No final dos anos 1970 e meados de 1980, com o enfrentamento a ditadura civil-militar no Brasil, diversos movimentos sociais passaram a se (re)organizar para pautar suas questões, incluindo o Movimento Negro (RIBEIRO, 2014). Com o intuito de responsabilizar o Estado brasileiro, a criar instrumentos de enfrentamento ao racismo e ao machismo, o Movimento Negro e a organização de mulheres negras, participaram ativamente da Assembleia Constituinte, em 1986, e logrou conquistas importantes por meio da Constituição Federal de 1988, como por exemplo: a criminalização do racismo; o reconhecimento e indicativos de políticas públicas para as comunidades quilombolas; e, ações afirmativas (o que resultou na aprovação em 2012 da Lei 12.711 – Cotas nas universidades públicas).

Assim, diante de diversas manifestações antirracistas e antissexistas, ao longo das últimas décadas, o Estado brasileiro reconheceu o caráter estrutural do racismo no país e passou a adotar medidas para o seu enfrentamento, mesmo que morosamente, aquém das necessidades dos grupos que vivem discriminações históricas.

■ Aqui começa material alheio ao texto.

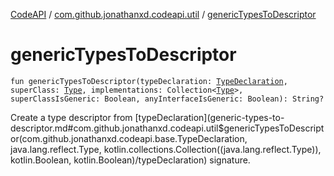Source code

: [CodeAPI](../index.md) / [com.github.jonathanxd.codeapi.util](index.md) / [genericTypesToDescriptor](.)

# genericTypesToDescriptor

`fun genericTypesToDescriptor(typeDeclaration: `[`TypeDeclaration`](../com.github.jonathanxd.codeapi.base/-type-declaration/index.md)`, superClass: `[`Type`](http://docs.oracle.com/javase/6/docs/api/java/lang/reflect/Type.html)`, implementations: Collection<`[`Type`](http://docs.oracle.com/javase/6/docs/api/java/lang/reflect/Type.html)`>, superClassIsGeneric: Boolean, anyInterfaceIsGeneric: Boolean): String?`

Create a type descriptor from [typeDeclaration](generic-types-to-descriptor.md#com.github.jonathanxd.codeapi.util$genericTypesToDescriptor(com.github.jonathanxd.codeapi.base.TypeDeclaration, java.lang.reflect.Type, kotlin.collections.Collection((java.lang.reflect.Type)), kotlin.Boolean, kotlin.Boolean)/typeDeclaration) signature.


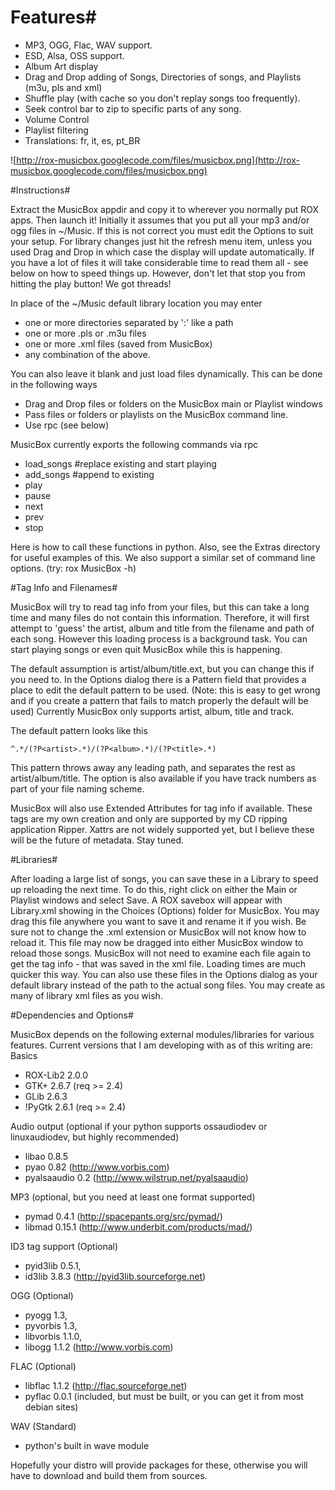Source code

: # Features#

  * MP3, OGG, Flac, WAV support.
  * ESD, Alsa, OSS support.
  * Album Art display
  * Drag and Drop adding of Songs, Directories of songs, and Playlists (m3u, pls and xml)
  * Shuffle play (with cache so you don't replay songs too frequently).
  * Seek control bar to zip to specific parts of any song.
  * Volume Control
  * Playlist filtering
  * Translations: fr, it, es, pt_BR

![http://rox-musicbox.googlecode.com/files/musicbox.png](http://rox-musicbox.googlecode.com/files/musicbox.png)

#Instructions#

Extract the MusicBox appdir and copy it to wherever you normally put ROX apps. Then launch it! Initially it assumes that you put all your mp3 and/or ogg files in ~/Music. If this is not correct you must edit the Options to suit your setup. For library changes just hit the refresh menu item, unless you used Drag and Drop in which case the display will update automatically. If you have a lot of files it will take considerable time to read them all - see below on how to speed things up. However, don't let that stop you from hitting the play button! We got threads!

In place of the ~/Music default library location you may enter

  * one or more directories separated by ':' like a path
  * one or more .pls or .m3u files
  * one or more .xml files (saved from MusicBox)
  * any combination of the above.

You can also leave it blank and just load files dynamically. This can be done in the following ways

  * Drag and Drop files or folders on the MusicBox main or Playlist windows
  * Pass files or folders or playlists on the MusicBox command line.
  * Use rpc (see below)

MusicBox currently exports the following commands via rpc

  * load_songs #replace existing and start playing
  * add_songs #append to existing
  * play
  * pause
  * next
  * prev
  * stop

Here is how to call these functions in python. Also, see the Extras directory for useful examples of this. We also support a similar set of command line options. (try: rox MusicBox -h)

#Tag Info and Filenames#

MusicBox will try to read tag info from your files, but this can take a long time and many files do not contain this information. Therefore, it will first attempt to 'guess' the artist, album and title from the filename and path of each song. However this loading process is a background task. You can start playing songs or even quit MusicBox while this is happening.

The default assumption is artist/album/title.ext, but you can change this if you need to. In the Options dialog there is a Pattern field that provides a place to edit the default pattern to be used. (Note: this is easy to get wrong and if you create a pattern that fails to match properly the default will be used) Currently MusicBox only supports artist, album, title and track.

The default pattern looks like this

    ^.*/(?P<artist>.*)/(?P<album>.*)/(?P<title>.*)


This pattern throws away any leading path, and separates the rest as artist/album/title. The <track> option is also available if you have track numbers as part of your file naming scheme.

MusicBox will also use Extended Attributes for tag info if available. These tags are my own creation and only are supported by my CD ripping application Ripper. Xattrs are not widely supported yet, but I believe these will be the future of metadata. Stay tuned.

#Libraries#

After loading a large list of songs, you can save these in a Library to speed up reloading the next time. To do this, right click on either the Main or Playlist windows and select Save. A ROX savebox will appear with Library.xml showing in the Choices (Options) folder for MusicBox. You may drag this file anywhere you want to save it and rename it if you wish. Be sure not to change the .xml extension or MusicBox will not know how to reload it. This file may now be dragged into either MusicBox window to reload those songs. MusicBox will not need to examine each file again to get the tag info - that was saved in the xml file. Loading times are much quicker this way. You can also use these files in the Options dialog as your default library instead of the path to the actual song files. You may create as many of library xml files as you wish.

#Dependencies and Options#

MusicBox depends on the following external modules/libraries for various features. Current versions that I am developing with as of this writing are:
Basics

  * ROX-Lib2 2.0.0
  * GTK+ 2.6.7 (req >= 2.4)
  * GLib 2.6.3
  * !PyGtk 2.6.1 (req >= 2.4)

Audio output (optional if your python supports ossaudiodev or linuxaudiodev, but highly recommended)

  * libao 0.8.5
  * pyao 0.82 (http://www.vorbis.com)
  * pyalsaaudio 0.2 (http://www.wilstrup.net/pyalsaaudio)

MP3 (optional, but you need at least one format supported)

  * pymad 0.4.1 (http://spacepants.org/src/pymad/)
  * libmad 0.15.1 (http://www.underbit.com/products/mad/)

ID3 tag support (Optional)

  * pyid3lib 0.5.1,
  * id3lib 3.8.3 (http://pyid3lib.sourceforge.net)

OGG (Optional)

  * pyogg 1.3,
  * pyvorbis 1.3,
  * libvorbis 1.1.0,
  * libogg 1.1.2 (http://www.vorbis.com)

FLAC (Optional)

  * libflac 1.1.2 (http://flac.sourceforge.net)
  * pyflac 0.0.1 (included, but must be built, or you can get it from most debian sites)

WAV (Standard)

  * python's built in wave module

Hopefully your distro will provide packages for these, otherwise you will have to download and build them from sources.

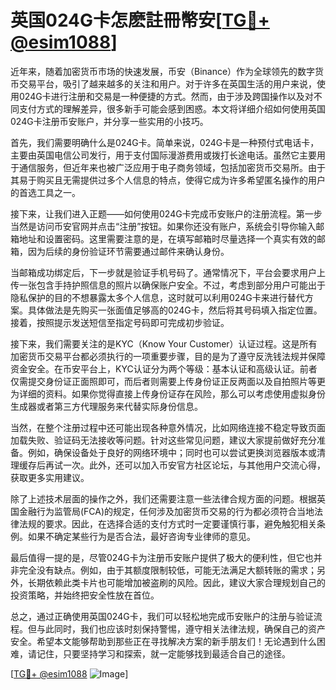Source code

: # 英国024G卡怎麽註冊幣安[[TG💪+ @esim1088](https://t.me/s/esim1088)]

近年来，随着加密货币市场的快速发展，币安（Binance）作为全球领先的数字货币交易平台，吸引了越来越多的关注和用户。对于许多在英国生活的用户来说，使用024G卡进行注册和交易是一种便捷的方式。然而，由于涉及跨国操作以及对不同支付方式的理解差异，很多新手可能会感到困惑。本文将详细介绍如何使用英国024G卡注册币安账户，并分享一些实用的小技巧。

首先，我们需要明确什么是024G卡。简单来说，024G卡是一种预付式电话卡，主要由英国电信公司发行，用于支付国际漫游费用或拨打长途电话。虽然它主要用于通信服务，但近年来也被广泛应用于电子商务领域，包括加密货币交易所。由于其易于购买且无需提供过多个人信息的特点，使得它成为许多希望匿名操作的用户的首选工具之一。

接下来，让我们进入正题——如何使用024G卡完成币安账户的注册流程。第一步当然是访问币安官网并点击“注册”按钮。如果你还没有账户，系统会引导你输入邮箱地址和设置密码。这里需要注意的是，在填写邮箱时尽量选择一个真实有效的邮箱，因为后续的身份验证环节需要通过邮件来确认身份。

当邮箱成功绑定后，下一步就是验证手机号码了。通常情况下，平台会要求用户上传一张包含手持护照信息的照片以确保账户安全。不过，考虑到部分用户可能出于隐私保护的目的不想暴露太多个人信息，这时就可以利用024G卡来进行替代方案。具体做法是先购买一张面值足够高的024G卡，然后将其号码填入指定位置。接着，按照提示发送短信至指定号码即可完成初步验证。

接下来，我们需要关注的是KYC（Know Your Customer）认证过程。这是所有加密货币交易平台都必须执行的一项重要步骤，目的是为了遵守反洗钱法规并保障资金安全。在币安平台上，KYC认证分为两个等级：基本认证和高级认证。前者仅需提交身份证正面照即可，而后者则需要上传身份证正反两面以及自拍照片等更为详细的资料。如果你觉得直接上传身份证存在风险，那么可以考虑使用虚拟身份生成器或者第三方代理服务来代替实际身份信息。

当然，在整个注册过程中还可能出现各种意外情况，比如网络连接不稳定导致页面加载失败、验证码无法接收等问题。针对这些常见问题，建议大家提前做好充分准备。例如，确保设备处于良好的网络环境中；同时也可以尝试更换浏览器版本或清理缓存后再试一次。此外，还可以加入币安官方社区论坛，与其他用户交流心得，获取更多实用建议。

除了上述技术层面的操作之外，我们还需要注意一些法律合规方面的问题。根据英国金融行为监管局(FCA)的规定，任何涉及加密货币交易的行为都必须符合当地法律法规的要求。因此，在选择合适的支付方式时一定要谨慎行事，避免触犯相关条例。如果不确定某些行为是否合法，最好咨询专业律师的意见。

最后值得一提的是，尽管024G卡为注册币安账户提供了极大的便利性，但它也并非完全没有缺点。例如，由于其额度限制较低，可能无法满足大额转账的需求；另外，长期依赖此类卡片也可能增加被盗刷的风险。因此，建议大家合理规划自己的投资策略，并始终把安全性放在首位。

总之，通过正确使用英国024G卡，我们可以轻松地完成币安账户的注册与验证流程。但与此同时，我们也应该时刻保持警惕，遵守相关法律法规，确保自己的资产安全。希望本文能够帮助到那些正在寻找解决方案的新手朋友们！无论遇到什么困难，请记住，只要坚持学习和探索，就一定能够找到最适合自己的途径。

[[TG💪+ @esim1088](https://t.me/s/esim1088) ![Image](https://i.postimg.cc/4NQfJmqS/Snipaste-2025-05-13-00-14-12.png)]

Em 2001, o Movimento Negro, e, em especial, as organizações de Mulheres Negras, foram protagonistas da participação brasileira na III Conferência Mundial Contra o Racismo, Discriminação Racial, Xenofobia e Intolerâncias Correlatas, realizada em Durban/África do Sul (conhecida como Conferência de Durban). Na ocasião, foram estabelecidas a Declaração e o Programa de Ação de Durban, documentos que registram uma agenda inovadora e orientada para a ação da comunidade internacional. Foram momentos emblemáticos na luta das/os negras/os brasileiros/as, em conjunto com africanas/os e a diáspora.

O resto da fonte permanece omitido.